A year ago, before his political world started caving in, Mayor Rob Ford had it all. He was rapidly tackling his agenda and held such sway over city council that he rarely came out on the losing end of a vote. Ford was actively sticking it to pundits who had claimed, shortly after his election, that this divisive and independent mayor wouldn’t be able to pass a damn thing.
Thanks to famous foibles involving Ferris wheels, school nutrition programs and subways subways subways, things are different now. At last week’s rather uneventful council meeting, the mayor came out on the losing end on several votes. Sure, most of them were small and inconsequential, but the fact remains that it’s unprecedented in Toronto’s history for the person elected mayor to lose so many votes and look so comfortable doing it.
None of the items discussed at council last week were significant enough to make the ongoing City Council Scorecard, but three votes on referral from last week are worth highlighting. These items, moved by noted left-wing councillors, required a two-thirds majority to make the agenda and see debate on the floor of council. Without that two-thirds, they’d get sent back to various committees – most of which Ford controls – where they could then be squashed. One of the items achieved the 30 votes needed to make the agenda, after which it was summarily approved. The other two motions failed, but only by very narrow margins.
Ford’s ability to control committees and refer motions is one of the last bastions of procedural power he has left. Recent results show that he may lose even that.
- MM23.12, moved by Councillor Kristyn Wong-Tam, saw council request that data from the recently scrapped federal long-gun registry be kept for use by Toronto cops. There’s no guarantee that anyone will listen to the request. Wong-Tam’s item narrowly made the agenda with a vote of 31-13 and was then approved by a vote of 39-5, though Councillor Doug Ford has said he hit the wrong button.
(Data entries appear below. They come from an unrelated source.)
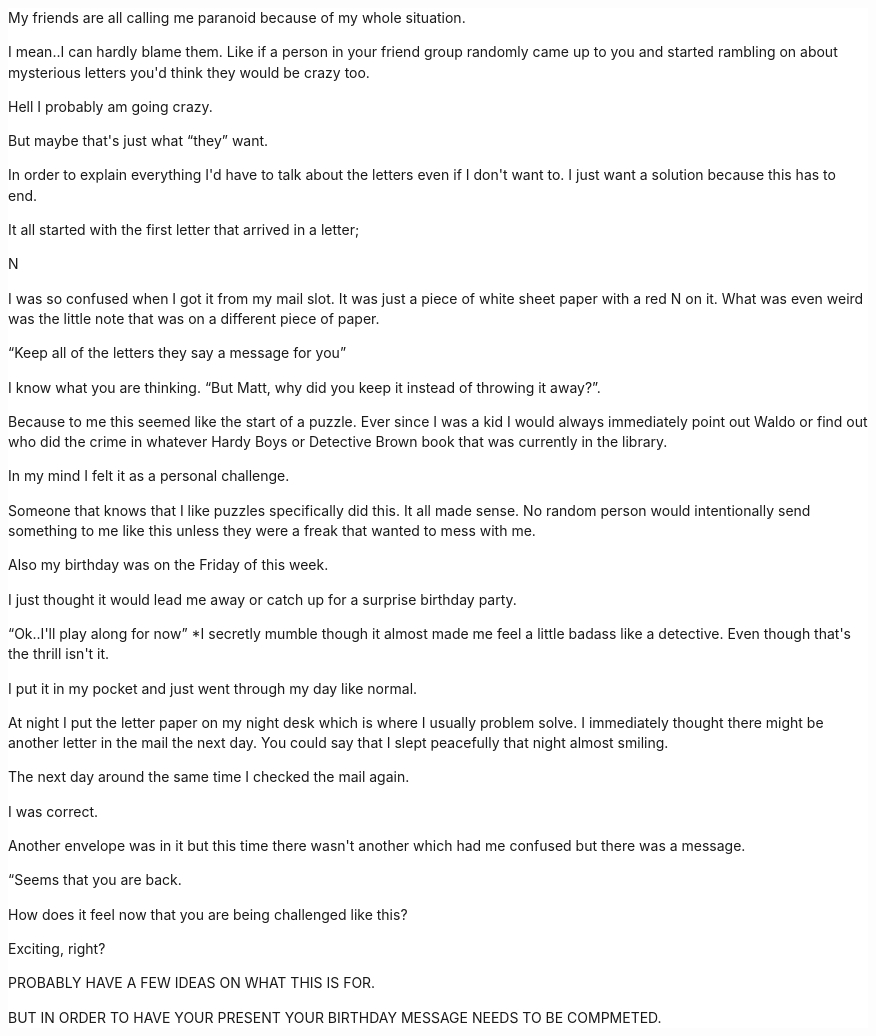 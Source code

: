 My friends are all calling me paranoid because of my whole situation. 

I mean..I can hardly blame them. Like if a person in your friend group randomly came up to you and started rambling on about mysterious letters you'd think they would be crazy too. 

Hell I probably am going crazy. 

But maybe that's just what “they” want. 

In order to explain everything I'd have to talk about the letters even if I don't want to. I just want a solution because this has to end. 

It all started with the first letter that arrived in a letter;

N 

I was so confused when I got it from my mail slot. It was just a piece of white sheet paper with a red N on it. What was even weird was the little note that was on a different piece of paper. 

“Keep all of the letters they say a message for you” 

I know what you are thinking. “But Matt, why did you keep it instead of throwing it away?”.

Because to me this seemed like the start of a puzzle. Ever since I was a kid I would always immediately point out Waldo or find out who did the crime in whatever Hardy Boys or Detective Brown book that was currently in the library. 

In my mind I felt it as a personal challenge.

Someone that knows that I like puzzles specifically did this. It all made sense. No random person would intentionally send something to me like this unless they were a freak that wanted to mess with me. 

Also my birthday was on the Friday of this week. 

I just thought it would lead me away or catch up for a surprise birthday party.  

“Ok..I'll play along for now” *I secretly mumble though it almost made me feel a little badass like a detective. Even though that's the thrill isn't it. 

I put it in my pocket and just went through my day like normal. 

At night I put the letter paper on my night desk which is where I usually problem solve. I immediately thought there might be another letter in the mail the next day. You could say that I slept peacefully that night almost smiling. 

The next day around the same time I checked the mail again. 

I was correct. 

Another envelope was in it but this time there wasn't another which had me confused but there was a message. 

“Seems that you are back. 

How does it feel now that you are being challenged like this? 

Exciting, right? 

PROBABLY HAVE A FEW IDEAS ON WHAT THIS IS FOR. 

BUT IN ORDER TO HAVE YOUR PRESENT YOUR BIRTHDAY MESSAGE NEEDS TO BE COMPMETED. 
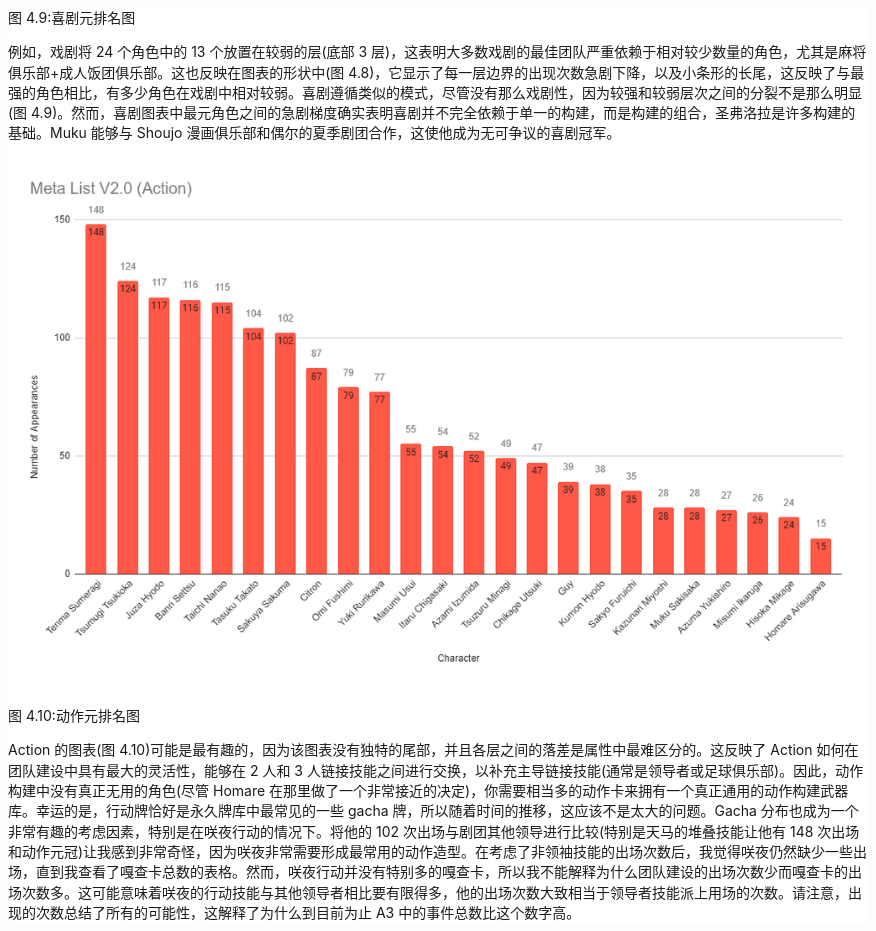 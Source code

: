 图 4.9:喜剧元排名图

例如，戏剧将 24 个角色中的 13 个放置在较弱的层(底部 3 层)，这表明大多数戏剧的最佳团队严重依赖于相对较少数量的角色，尤其是麻将俱乐部+成人饭团俱乐部。这也反映在图表的形状中(图 4.8)，它显示了每一层边界的出现次数急剧下降，以及小条形的长尾，这反映了与最强的角色相比，有多少角色在戏剧中相对较弱。喜剧遵循类似的模式，尽管没有那么戏剧性，因为较强和较弱层次之间的分裂不是那么明显(图 4.9)。然而，喜剧图表中最元角色之间的急剧梯度确实表明喜剧并不完全依赖于单一的构建，而是构建的组合，圣弗洛拉是许多构建的基础。Muku 能够与 Shoujo 漫画俱乐部和偶尔的夏季剧团合作，这使他成为无可争议的喜剧冠军。

![](img/6562a48abffdc8f6354aaff79158d751.png)

图 4.10:动作元排名图

Action 的图表(图 4.10)可能是最有趣的，因为该图表没有独特的尾部，并且各层之间的落差是属性中最难区分的。这反映了 Action 如何在团队建设中具有最大的灵活性，能够在 2 人和 3 人链接技能之间进行交换，以补充主导链接技能(通常是领导者或足球俱乐部)。因此，动作构建中没有真正无用的角色(尽管 Homare 在那里做了一个非常接近的决定)，你需要相当多的动作卡来拥有一个真正通用的动作构建武器库。幸运的是，行动牌恰好是永久牌库中最常见的一些 gacha 牌，所以随着时间的推移，这应该不是太大的问题。Gacha 分布也成为一个非常有趣的考虑因素，特别是在咲夜行动的情况下。将他的 102 次出场与剧团其他领导进行比较(特别是天马的堆叠技能让他有 148 次出场和动作元冠)让我感到非常奇怪，因为咲夜非常需要形成最常用的动作造型。在考虑了非领袖技能的出场次数后，我觉得咲夜仍然缺少一些出场，直到我查看了嘎查卡总数的表格。然而，咲夜行动并没有特别多的嘎查卡，所以我不能解释为什么团队建设的出场次数少而嘎查卡的出场次数多。这可能意味着咲夜的行动技能与其他领导者相比要有限得多，他的出场次数大致相当于领导者技能派上用场的次数。请注意，出现的次数总结了所有的可能性，这解释了为什么到目前为止 A3 中的事件总数比这个数字高。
- MM23.21, by Councillor Adam Vaughan, was based on the rather free market notion that food trucks should be allowed to set up in parking lots. It failed to achieve two-thirds, coming in with 26 in favour and 17 opposed.
- MM23.22, also by Vaughan, was another motion that seemed like it should appeal to those councillors who lean toward populist libertarianism. It would have allowed lawn bowling clubs to serve alcohol, which seems like a surefire way to make lawn bowling actually fun. Alas, this was referred by the narrowest of margins, coming one vote short of 30.
None of these items are particularly earth-shattering, but they illustrate Ford’s waning grip on council. A few months ago, finding 23 votes to go against the mayor seemed like a remarkable achievement. Now, council finds itself within spitting distance of 30. And with 30 votes, council can do a lot. They can add items to the agenda, change committee membership and even replace Speaker Frances Nunziata. (Not that anyone wants to do that.)
Pay close attention to councillors on either side of the orange line marking thirty votes. Even Ford allies and executive committee members are showing signs of independence. At the rate Rob Ford is going – as he devolves backwards toward the angry opposition role he played for so many years as councillor – they could be next year’s swing votes.